ホスト資産ページで、対象サーバーの操作列にある[表示]をクリックします。
[防御ステータス] セクションで、[クライアント 自己保護] のトグルをオフにします。

管理者権限でサーバーにログインします。
ランサムウェア対策クライアントのインストールディレクトリ (デフォルト:
../client) に移動し、存在しない場合はhbr.configファイルを作成します。以下のキャッシュパラメーターを
hbr.configに追加し、ファイルを保存します。
サービス再起動は不要です。設定はすぐに有効になります。新しい設定は新しいバックアップタスクにのみ適用され、既に進行中のタスクには影響しません。
`hbr.config` の例
disable_blob_cache = false
max_blob_cache_weight = 0.15
cache_prefix = D:\CacheFolder
max_retain_count = 16
disable_file_cache = false
file_cache_max_size_hint = 32GB
file_cache_disk_free_space_hint = 1GB
file_cache_max_retain_count = 2パラメーターリファレンス
| パラメーター | 説明 | デフォルト |
|---|---|---|
disable_blob_cache | データ ID キャッシュを制御します。false はキャッシュを有効にし (ネットワークリクエストを削減し、バックアップを高速化します)、true は無効にします。 | — |
max_blob_cache_weight | データ ID キャッシュに使用されるシステムメモリ合計の最大割合。有効範囲:(0, 1)。 | 0.15 (15%) |
cache_prefix | キャッシュファイルが格納される絶対パス。これを、いっぱいになったディスクまたは小さいディスクからキャッシュを移動するために使用します。 | — |
max_retain_count | 保持するデータ ID キャッシュエントリの最大数。 | 16 |
disable_file_cache | メタデータキャッシュを制御します。false はキャッシュを有効にし、true は無効にします。 | — |
file_cache_max_size_hint | ファイルキャッシュの最大ディスク容量。キャッシュがこの制限を超えると、キャッシュ容量不足エラーでバックアップが失敗します。クライアントバージョン 2.13.1 以降が必要です。 | 32 GB |
file_cache_disk_free_space_hint | ファイルキャッシュに必要な最小空きディスク容量。空き容量がこの値を下回ると、キャッシュ容量不足エラーでバックアップが失敗します。クライアントバージョン 2.13.1 以降が必要です。 | 1 GB |
file_cache_max_retain_count | バックアップパスごとに保持されるファイルキャッシュエントリの数。2 の値は、最新のバックアップを削除した後でも以前のバックアップから復元できるように、最新の2つのバックアップを保持します。クライアントバージョン 2.13.1 以降が必要です。 | 2 |
必要なディスク容量の見積もり
1000万ファイルのバックアップには、通常約 1.5 GB のキャッシュ容量が必要です (実際の使用量は、ファイル数、総データサイズ、完全なパスの長さによって異なります)。バックアップ中に、追加のキャッシュが1つ作成されます。

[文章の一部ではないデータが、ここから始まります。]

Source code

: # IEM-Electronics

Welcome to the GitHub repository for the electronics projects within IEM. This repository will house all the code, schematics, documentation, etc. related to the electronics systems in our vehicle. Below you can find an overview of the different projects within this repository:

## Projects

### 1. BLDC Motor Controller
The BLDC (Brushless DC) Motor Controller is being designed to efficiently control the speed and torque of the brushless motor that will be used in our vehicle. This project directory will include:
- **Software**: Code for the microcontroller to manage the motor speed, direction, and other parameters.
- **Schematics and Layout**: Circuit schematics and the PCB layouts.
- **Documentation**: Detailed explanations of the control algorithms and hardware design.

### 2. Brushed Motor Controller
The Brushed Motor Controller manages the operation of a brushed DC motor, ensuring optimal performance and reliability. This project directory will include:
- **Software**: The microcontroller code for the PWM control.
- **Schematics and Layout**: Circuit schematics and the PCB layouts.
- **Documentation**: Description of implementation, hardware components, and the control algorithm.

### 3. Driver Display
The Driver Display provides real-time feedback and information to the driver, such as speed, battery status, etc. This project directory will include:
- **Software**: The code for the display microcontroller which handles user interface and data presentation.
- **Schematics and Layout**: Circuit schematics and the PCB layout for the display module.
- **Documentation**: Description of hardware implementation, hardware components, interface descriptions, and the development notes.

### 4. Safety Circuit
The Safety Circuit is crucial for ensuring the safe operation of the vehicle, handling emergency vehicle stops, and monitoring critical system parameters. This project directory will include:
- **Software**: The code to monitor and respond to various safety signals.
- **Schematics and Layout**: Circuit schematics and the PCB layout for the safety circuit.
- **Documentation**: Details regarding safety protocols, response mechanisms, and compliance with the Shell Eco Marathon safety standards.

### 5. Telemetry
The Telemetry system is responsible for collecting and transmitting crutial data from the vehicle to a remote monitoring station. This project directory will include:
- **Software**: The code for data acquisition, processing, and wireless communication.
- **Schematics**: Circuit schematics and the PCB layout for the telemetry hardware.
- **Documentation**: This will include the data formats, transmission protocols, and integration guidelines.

必要な総ディスク容量を見積もるには、この数式を使用します。
Required disk space = 1.5 GB × (file_cache_max_retain_count + 1) + file_cache_disk_free_space_hint例として、デフォルト値 (file_cache_max_retain_count = 2、file_cache_disk_free_space_hint = 1 GB) を使用した場合:
1.5 GB × (2 + 1) + 1 GB = 5.5 GB高いメモリ使用量 (OOM)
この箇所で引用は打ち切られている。